Programming Languages: Building and modifying AI models requires a solid understanding of Python, Java, R, and C++ languages. These languages offer a flexible toolbox for working with data, implementing algorithms, and creating AI applications in various fields.
Data Modeling and Analytics: Proficiency in data wrangling, cleansing, analysis, and visualization is crucial for working with massive datasets in AI development. AI experts can uncover valuable insights and patterns from data, which guide the design and optimisation of AI models, thanks to their expertise in data preparation, feature engineering, and exploratory data analysis.
Libraries and Frameworks: Familiarity with well-known AI libraries and frameworks like TensorFlow, PyTorch, and sci-kit-learn makes developing and implementing AI solutions easier. These libraries speed up development and increase productivity by offering pre-built functions, algorithms, and tools for creating, honing, and assessing AI models.
Mathematics and Statistics: Understanding AI algorithms and interpreting model results requires a strong foundation in mathematics and statistics, including ideas from probability theory, linear algebra, calculus, and statistical inference.
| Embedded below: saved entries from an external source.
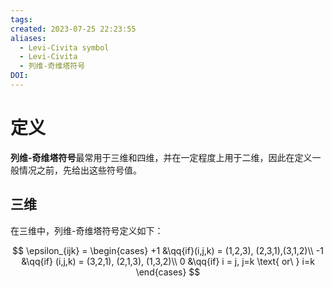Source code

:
 ```yaml
---
tags: 
created: 2023-07-25 22:23:55
aliases:
  - Levi-Civita symbol
  - Levi-Civita
  - 列维-奇维塔符号
DOI:
---
```


# 定义

**列维-奇维塔符号**最常用于三维和四维，并在一定程度上用于二维，因此在定义一般情况之前，先给出这些符号值。

## 三维

在三维中，列维-奇维塔符号定义如下：

$$
\epsilon_{ijk} =
\begin{cases}
	+1 &\qq{if}(i,j,k) = (1,2,3), (2,3,1),(3,1,2)\\
	-1 &\qq{if} (i,j,k) = (3,2,1), (2,1,3), (1,3,2)\\
	0 &\qq{if} i = j, j=k \text{ or\ } i=k
\end{cases}
$$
AI practitioners are better equipped to create and optimise algorithms, evaluate model performance, and make data-driven decisions when they understand mathematical concepts.
Conclusion
In summary, there are slightly under 21,000 active, available Indian talent pool members who possess the necessary training, expertise, and exposure to fundamental AI. This graph highlights the enormous potential and current limitations in the Indian AI ecosystem. Despite its apparent small size, the pool of qualified individuals is a growing community of AI experts ready to push innovation and make important contributions to the field. However, coordinated efforts in professional development, training, and educational programs are desperately needed to grow further and broaden this talent pool.
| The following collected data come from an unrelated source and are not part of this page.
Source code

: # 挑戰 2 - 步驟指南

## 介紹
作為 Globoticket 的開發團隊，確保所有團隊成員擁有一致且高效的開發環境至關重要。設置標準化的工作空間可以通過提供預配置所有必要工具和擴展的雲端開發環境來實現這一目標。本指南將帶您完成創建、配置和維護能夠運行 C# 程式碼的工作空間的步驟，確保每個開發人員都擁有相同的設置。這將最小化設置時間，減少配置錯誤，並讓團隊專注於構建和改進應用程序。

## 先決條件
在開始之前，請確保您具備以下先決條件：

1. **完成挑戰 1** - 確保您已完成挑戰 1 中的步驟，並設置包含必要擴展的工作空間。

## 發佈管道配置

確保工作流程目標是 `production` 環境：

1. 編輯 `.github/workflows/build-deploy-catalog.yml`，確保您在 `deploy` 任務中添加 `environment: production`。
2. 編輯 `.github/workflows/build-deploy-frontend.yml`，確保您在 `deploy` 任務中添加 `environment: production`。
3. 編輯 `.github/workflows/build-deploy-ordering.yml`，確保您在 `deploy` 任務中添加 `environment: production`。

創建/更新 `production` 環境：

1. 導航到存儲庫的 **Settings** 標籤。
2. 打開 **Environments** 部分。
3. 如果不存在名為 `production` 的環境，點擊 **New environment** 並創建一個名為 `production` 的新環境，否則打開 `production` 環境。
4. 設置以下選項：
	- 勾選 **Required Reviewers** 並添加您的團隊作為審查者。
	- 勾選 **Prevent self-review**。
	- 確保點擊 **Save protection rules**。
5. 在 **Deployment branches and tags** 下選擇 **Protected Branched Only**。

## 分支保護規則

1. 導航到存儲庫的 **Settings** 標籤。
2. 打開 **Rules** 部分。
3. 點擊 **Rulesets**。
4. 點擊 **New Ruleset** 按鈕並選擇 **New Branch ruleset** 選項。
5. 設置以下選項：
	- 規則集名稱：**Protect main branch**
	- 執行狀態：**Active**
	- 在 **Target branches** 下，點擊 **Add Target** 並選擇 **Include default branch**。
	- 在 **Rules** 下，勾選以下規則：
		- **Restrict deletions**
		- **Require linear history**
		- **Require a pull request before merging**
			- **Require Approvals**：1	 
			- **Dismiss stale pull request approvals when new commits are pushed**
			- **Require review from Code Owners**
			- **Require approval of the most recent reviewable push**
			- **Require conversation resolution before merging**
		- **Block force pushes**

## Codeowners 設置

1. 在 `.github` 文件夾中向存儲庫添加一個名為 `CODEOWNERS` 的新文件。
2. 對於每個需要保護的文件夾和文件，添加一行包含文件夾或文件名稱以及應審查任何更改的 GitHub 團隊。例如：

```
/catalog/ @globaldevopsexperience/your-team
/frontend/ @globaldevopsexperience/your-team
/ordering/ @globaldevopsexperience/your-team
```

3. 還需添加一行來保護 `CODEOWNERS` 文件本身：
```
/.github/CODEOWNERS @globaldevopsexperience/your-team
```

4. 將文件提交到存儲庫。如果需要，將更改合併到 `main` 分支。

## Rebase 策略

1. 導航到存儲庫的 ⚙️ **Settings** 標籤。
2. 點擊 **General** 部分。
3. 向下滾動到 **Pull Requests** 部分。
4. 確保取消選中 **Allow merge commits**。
India may use the revolutionary potential of artificial intelligence to address critical issues, boost economic growth, and promote inclusive development across all sectors by investing in the development and nurturing of AI talent. To fully realise the promise of AI-driven innovation and bring about a better future for everybody, it will be necessary to support and empower the upcoming generation of AI experts as the Indian AI environment develops.